The other problem with the approach is it increases the risk of the guy who goes without salary, without any reward (that theme seems to be a strong justification for compensation in Joel's article, though I'm not sure it is intrinsically fair).
If you go without salary, while the other people don't, and get IOUs, but the company goes bust anyhow, you'll be out of pocket but the other people won't. You're taking more risk; why not have more upside?
But the other side is this notion that reward is necessarily justified by risk. What if the company is motoring along steadily for a couple of years but as a lifestyle business, and then gets a star employee who creates a new product that takes off? Are they necessarily not justified in seeking more compensation - perhaps they have created more value than even the founders?
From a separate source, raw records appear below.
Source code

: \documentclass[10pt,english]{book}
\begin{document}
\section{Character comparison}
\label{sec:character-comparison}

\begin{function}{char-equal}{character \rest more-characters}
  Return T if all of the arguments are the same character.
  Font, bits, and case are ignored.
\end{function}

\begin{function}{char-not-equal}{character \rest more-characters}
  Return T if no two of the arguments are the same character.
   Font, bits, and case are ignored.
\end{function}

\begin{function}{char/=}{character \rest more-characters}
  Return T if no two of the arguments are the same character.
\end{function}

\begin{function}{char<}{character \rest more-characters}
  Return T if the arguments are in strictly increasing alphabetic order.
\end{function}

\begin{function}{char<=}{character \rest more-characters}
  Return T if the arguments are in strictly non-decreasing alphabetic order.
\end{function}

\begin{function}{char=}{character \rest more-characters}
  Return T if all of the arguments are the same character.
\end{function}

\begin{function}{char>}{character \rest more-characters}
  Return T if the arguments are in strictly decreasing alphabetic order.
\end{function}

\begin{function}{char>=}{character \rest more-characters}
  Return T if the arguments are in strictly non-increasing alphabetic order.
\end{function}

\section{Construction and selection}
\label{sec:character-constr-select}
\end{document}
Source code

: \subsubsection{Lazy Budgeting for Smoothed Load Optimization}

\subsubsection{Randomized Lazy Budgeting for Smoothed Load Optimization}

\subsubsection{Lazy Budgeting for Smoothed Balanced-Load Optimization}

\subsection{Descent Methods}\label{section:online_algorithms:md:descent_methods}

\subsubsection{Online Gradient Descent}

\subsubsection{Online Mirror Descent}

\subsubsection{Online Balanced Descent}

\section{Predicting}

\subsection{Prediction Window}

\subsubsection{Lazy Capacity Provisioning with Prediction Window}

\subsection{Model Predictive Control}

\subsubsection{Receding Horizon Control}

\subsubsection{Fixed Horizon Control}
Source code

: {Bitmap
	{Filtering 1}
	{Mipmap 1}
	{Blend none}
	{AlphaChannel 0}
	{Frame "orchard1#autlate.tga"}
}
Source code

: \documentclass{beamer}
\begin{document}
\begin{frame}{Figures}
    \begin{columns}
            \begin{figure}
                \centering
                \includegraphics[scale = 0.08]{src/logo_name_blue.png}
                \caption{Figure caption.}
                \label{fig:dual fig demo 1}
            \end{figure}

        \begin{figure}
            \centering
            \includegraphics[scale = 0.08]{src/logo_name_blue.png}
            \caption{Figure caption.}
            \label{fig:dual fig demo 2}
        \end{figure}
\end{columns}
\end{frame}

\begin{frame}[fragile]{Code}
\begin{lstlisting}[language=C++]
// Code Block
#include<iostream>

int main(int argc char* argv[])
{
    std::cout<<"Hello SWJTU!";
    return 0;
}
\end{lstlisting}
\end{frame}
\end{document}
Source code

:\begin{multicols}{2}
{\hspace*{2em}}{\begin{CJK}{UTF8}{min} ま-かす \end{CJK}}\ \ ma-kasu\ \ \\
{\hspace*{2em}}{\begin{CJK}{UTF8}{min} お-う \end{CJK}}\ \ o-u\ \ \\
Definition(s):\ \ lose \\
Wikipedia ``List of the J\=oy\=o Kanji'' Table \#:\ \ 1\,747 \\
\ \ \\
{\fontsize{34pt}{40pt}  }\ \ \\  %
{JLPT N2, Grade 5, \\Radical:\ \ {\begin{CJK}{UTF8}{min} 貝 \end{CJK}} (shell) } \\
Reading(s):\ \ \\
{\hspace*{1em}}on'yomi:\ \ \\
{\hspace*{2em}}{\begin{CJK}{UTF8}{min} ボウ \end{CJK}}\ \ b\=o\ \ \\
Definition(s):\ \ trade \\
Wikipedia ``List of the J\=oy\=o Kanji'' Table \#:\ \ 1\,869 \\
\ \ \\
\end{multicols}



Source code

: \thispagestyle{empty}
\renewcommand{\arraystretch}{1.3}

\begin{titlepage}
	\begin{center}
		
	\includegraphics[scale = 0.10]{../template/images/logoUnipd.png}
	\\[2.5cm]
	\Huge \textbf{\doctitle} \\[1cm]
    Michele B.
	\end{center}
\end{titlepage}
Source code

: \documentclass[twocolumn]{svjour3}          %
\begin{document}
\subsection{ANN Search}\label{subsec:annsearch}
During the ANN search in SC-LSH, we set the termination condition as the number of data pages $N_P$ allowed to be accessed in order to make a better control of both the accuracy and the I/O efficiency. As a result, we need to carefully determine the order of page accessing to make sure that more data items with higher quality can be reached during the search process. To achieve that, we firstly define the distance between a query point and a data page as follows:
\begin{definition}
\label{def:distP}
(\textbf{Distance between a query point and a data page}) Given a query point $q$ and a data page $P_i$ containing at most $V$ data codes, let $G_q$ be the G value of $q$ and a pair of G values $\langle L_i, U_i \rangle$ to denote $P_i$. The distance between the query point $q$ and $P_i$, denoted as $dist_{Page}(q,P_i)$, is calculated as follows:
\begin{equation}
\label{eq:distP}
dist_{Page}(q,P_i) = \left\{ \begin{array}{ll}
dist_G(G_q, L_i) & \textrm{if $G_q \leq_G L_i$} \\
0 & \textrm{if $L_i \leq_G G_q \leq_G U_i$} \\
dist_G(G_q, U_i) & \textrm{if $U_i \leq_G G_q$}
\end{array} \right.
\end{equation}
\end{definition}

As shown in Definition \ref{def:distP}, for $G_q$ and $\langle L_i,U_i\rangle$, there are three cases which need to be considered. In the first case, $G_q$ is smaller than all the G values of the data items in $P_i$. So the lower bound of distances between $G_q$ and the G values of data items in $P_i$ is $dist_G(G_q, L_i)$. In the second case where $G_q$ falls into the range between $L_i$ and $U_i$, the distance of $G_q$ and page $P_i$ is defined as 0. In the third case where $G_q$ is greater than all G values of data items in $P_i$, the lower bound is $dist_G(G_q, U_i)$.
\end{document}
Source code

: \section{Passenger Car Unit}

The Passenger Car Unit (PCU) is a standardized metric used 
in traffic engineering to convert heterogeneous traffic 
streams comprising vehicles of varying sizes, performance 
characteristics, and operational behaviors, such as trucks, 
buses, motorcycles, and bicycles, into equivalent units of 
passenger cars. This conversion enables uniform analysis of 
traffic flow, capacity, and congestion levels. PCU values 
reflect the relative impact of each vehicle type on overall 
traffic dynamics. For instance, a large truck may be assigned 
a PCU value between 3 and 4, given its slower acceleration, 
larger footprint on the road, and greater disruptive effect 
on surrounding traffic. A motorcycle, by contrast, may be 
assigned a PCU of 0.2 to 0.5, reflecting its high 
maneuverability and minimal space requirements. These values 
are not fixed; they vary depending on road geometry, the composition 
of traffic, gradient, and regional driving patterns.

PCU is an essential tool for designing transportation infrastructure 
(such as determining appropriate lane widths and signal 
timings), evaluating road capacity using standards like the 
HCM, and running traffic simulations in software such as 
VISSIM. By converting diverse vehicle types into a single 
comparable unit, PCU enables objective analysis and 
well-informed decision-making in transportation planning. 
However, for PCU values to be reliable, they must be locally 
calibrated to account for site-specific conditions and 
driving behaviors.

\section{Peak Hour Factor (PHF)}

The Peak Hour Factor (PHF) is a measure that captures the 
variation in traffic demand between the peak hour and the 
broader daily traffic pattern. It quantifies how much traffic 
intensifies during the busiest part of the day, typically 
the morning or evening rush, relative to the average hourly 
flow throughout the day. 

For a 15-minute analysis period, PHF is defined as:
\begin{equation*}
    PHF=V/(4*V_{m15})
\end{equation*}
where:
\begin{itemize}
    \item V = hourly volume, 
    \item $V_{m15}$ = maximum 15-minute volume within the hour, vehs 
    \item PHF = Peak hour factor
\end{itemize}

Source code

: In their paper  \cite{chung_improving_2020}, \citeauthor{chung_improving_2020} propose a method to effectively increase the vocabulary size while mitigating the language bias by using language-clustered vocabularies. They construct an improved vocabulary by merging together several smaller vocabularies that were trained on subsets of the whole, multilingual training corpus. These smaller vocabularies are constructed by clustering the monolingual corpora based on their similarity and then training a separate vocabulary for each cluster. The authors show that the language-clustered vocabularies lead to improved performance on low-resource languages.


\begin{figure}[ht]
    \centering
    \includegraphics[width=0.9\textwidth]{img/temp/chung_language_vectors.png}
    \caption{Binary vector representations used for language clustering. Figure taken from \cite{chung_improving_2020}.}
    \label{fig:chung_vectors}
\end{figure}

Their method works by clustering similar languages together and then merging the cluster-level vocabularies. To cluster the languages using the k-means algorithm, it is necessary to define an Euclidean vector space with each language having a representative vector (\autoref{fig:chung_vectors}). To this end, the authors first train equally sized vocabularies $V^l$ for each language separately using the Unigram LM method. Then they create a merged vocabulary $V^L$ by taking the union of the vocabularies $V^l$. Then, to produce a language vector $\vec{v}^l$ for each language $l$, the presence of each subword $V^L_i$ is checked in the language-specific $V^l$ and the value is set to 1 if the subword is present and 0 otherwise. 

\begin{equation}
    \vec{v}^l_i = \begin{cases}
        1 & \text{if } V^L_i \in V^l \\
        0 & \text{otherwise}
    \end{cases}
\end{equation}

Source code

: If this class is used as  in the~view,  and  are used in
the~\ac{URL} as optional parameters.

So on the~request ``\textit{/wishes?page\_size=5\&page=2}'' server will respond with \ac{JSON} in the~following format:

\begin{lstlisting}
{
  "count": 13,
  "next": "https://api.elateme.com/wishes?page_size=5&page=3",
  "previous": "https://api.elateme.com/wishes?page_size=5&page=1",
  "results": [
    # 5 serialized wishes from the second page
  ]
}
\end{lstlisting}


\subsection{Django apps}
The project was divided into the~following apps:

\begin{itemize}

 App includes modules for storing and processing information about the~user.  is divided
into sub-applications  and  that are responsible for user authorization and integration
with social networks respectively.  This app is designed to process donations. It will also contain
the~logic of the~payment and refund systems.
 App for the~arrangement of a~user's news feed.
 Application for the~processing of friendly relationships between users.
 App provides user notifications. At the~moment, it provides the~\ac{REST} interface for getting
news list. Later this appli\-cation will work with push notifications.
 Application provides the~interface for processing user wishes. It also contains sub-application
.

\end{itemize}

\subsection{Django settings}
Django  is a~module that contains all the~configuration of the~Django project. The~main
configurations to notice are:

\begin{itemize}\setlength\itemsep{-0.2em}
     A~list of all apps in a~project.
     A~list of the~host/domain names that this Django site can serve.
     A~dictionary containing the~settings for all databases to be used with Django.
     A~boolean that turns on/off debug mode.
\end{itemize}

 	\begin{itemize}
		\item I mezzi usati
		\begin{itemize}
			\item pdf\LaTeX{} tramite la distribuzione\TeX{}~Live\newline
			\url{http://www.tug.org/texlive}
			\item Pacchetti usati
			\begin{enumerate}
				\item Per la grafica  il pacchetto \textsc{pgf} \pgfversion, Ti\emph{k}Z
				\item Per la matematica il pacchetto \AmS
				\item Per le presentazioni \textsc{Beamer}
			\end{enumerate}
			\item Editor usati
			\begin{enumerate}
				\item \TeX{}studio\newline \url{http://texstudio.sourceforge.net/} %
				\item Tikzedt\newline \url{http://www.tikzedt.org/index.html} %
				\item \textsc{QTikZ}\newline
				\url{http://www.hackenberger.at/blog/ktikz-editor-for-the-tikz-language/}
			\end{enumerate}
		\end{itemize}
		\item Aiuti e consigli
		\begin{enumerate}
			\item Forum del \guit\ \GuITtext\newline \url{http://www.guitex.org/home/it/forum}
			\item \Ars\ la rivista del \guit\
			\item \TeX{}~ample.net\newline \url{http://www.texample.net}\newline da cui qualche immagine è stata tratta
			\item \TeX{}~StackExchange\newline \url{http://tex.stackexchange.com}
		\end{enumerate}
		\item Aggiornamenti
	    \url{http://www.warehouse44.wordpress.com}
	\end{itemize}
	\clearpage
Or are the founders better off with a bigger slice of a smaller pie, and not trying to reward innovation in their employee base?
If you go without salary, while the other people don't, and get IOUs, but the company goes bust anyhow, you'll be out of pocket but the other people won't. You're taking more risk; why not have more upside?
No one is suggesting that anyone gets a nice, ample, plush salary. This is a survival salary (anything more should not be allowed until the company can pay all founders). If the startup goes bust, a poor founder working 1 year on survival salary is no more "in pocket" than a wealthier founder working 1 year without salary. The valuable thing that they've both lost is a precious year of their life.
And if the startup has enough money to pay everyone, it makes no sense that someone would get more shares simply for taking less salary out. That's not what shares are for in an early startup.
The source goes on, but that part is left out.